There was more activity aboard the cutter. Commander Sinclair had gone aboard and been immediately taken to the Motie ship. Three days passed before a Brown-and-white began following Sinclair around, and it was a peculiarly quiet Motie. It did seem interested in the cutter’s machinery, unlike the others who had assigned themselves to a human. Sinclair and his Fyunch(click) spent long hours aboard the alien ship, poking into corners, examining everything.

“The lad was right about the tool room,” Sinclair told Blaine during one of his daily reports. “It’s like the nonverbal intelligence tests BuPers worked up for new recruits. There are things wrong wi’ some o’ the tools, and ‘tis my task to put them right.”

“Wrong how?”

Sinclair chuckled, remembering. He had some difficulty explaining the joke to Blaine. The hammer with the big, flat head would hit a thumb every time. It needed to be trimmed. The laser heated too fast… and that was a tricky one. It had generated the wrong frequency of light. Sinclair fixed it by doubling the frequency—somehow. He also learned more about compact lasers than he’d ever known before. There were other tests like that. “They’re good, Captain. It took ingenuity to come up wi’ some of the testing gadgets wi’out giving away more than they did. But they canna keep me from learning about their ship… Captain, I already ken enough to redesign the ship’s boats to be more efficient. Or make millions o’ crowns designing miner ships.”

“Retiring when we go back, Sandy?” Rod asked; but he grinned widely to show he didn’t mean it.

In the second week, Rod Blaine also acquired a Fyunch(click).
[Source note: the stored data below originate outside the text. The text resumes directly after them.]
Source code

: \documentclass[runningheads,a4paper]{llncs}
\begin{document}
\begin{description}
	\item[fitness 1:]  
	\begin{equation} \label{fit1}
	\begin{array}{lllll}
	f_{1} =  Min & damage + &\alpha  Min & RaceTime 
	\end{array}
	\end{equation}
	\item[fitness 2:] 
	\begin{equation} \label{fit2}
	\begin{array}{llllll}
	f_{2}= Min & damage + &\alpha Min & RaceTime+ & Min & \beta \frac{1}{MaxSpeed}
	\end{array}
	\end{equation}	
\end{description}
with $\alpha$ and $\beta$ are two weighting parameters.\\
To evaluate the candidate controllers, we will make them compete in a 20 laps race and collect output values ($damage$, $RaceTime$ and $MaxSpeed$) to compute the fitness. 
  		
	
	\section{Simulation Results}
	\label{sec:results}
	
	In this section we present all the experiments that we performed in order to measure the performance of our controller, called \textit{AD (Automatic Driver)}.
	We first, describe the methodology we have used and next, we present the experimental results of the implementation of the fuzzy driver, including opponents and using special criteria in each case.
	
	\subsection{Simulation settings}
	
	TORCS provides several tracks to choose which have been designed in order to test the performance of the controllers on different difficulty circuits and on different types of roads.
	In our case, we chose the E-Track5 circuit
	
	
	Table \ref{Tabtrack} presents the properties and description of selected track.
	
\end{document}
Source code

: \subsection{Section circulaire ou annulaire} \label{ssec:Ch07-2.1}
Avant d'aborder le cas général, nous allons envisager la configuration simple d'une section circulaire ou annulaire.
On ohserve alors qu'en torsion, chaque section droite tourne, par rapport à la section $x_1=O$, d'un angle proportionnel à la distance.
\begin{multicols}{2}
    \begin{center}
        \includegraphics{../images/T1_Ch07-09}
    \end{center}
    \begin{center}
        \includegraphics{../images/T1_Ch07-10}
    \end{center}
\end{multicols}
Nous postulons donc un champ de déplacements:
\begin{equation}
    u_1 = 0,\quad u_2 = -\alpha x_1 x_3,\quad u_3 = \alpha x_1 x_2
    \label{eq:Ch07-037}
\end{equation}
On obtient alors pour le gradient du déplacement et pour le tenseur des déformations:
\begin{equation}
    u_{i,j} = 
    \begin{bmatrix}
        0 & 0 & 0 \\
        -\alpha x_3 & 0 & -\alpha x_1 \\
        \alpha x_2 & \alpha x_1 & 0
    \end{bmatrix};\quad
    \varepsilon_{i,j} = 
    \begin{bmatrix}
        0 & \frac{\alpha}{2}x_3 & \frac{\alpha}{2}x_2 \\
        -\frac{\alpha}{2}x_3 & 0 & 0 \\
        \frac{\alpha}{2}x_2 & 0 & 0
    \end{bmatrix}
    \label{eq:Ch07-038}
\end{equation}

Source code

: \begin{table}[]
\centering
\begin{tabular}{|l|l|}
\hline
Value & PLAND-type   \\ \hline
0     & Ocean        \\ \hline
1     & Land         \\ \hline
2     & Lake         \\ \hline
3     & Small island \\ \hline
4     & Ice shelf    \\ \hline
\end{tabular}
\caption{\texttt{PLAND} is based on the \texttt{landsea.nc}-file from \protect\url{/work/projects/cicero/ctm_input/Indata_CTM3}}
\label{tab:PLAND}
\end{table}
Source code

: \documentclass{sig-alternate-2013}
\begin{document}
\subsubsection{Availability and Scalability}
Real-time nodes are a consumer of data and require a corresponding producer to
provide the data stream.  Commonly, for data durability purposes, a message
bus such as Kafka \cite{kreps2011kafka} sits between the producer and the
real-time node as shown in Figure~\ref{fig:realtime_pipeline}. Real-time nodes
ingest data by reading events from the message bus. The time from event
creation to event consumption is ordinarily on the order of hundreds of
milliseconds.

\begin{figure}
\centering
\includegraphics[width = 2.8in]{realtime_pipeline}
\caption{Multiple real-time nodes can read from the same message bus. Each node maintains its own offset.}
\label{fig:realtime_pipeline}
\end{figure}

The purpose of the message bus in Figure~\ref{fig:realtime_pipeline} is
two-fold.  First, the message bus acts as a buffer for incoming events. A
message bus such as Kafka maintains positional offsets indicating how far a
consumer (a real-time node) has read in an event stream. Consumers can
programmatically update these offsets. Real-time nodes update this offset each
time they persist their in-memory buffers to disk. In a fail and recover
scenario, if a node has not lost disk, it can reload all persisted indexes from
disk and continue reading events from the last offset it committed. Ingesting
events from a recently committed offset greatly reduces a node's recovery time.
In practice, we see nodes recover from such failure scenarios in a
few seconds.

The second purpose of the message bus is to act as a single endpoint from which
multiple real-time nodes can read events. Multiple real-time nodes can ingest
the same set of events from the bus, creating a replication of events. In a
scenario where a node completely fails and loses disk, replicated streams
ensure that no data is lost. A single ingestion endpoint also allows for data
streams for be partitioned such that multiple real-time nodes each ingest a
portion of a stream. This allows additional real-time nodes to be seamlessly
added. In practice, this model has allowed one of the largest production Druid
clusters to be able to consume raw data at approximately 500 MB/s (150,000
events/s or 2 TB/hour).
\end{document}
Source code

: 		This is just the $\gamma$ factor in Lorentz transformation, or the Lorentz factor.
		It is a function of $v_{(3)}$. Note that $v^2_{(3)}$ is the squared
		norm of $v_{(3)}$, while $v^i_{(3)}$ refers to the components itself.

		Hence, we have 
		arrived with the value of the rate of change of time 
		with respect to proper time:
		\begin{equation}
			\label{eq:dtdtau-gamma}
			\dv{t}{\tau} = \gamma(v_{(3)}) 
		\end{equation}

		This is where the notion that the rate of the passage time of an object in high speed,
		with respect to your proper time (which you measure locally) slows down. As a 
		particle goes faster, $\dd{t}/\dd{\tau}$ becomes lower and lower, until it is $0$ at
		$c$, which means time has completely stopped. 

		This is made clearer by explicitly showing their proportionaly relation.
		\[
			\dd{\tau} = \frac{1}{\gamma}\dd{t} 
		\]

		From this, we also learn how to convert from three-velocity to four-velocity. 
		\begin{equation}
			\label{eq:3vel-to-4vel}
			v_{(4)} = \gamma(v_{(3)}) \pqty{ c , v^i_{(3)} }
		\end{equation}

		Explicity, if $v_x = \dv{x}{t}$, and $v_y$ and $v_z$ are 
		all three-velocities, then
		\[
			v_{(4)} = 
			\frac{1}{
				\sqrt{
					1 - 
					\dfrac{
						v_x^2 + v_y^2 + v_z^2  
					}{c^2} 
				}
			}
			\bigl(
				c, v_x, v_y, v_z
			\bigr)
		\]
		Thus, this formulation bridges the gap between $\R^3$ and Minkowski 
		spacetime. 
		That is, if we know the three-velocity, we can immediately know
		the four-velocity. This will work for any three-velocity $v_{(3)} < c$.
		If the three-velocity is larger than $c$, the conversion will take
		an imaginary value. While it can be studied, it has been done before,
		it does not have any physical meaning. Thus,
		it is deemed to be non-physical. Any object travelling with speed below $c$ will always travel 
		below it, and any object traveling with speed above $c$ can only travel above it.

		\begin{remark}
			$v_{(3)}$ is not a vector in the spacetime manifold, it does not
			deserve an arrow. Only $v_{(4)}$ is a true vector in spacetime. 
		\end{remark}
He was both dismayed and flattered. The Motie looked like all the others: brown-and-white markings, a gentle smile in a lopsided face just high enough above the deck that Rod could have patted her on the head—if he’d ever seen the Motie face to face, which he never would.

Each time he called the cutter she was there, always eager to see Blaine and talk to him. Each time he called, her Anglic was better. They would exchange a few words, and that was that. He didn’t have time for a Fyunch(click), or a need for one either. Learning Motie language wasn’t his job—from the progress made, it wasn’t anyone’s job—and he only saw her through a phone link. What use was a guide he would never meet?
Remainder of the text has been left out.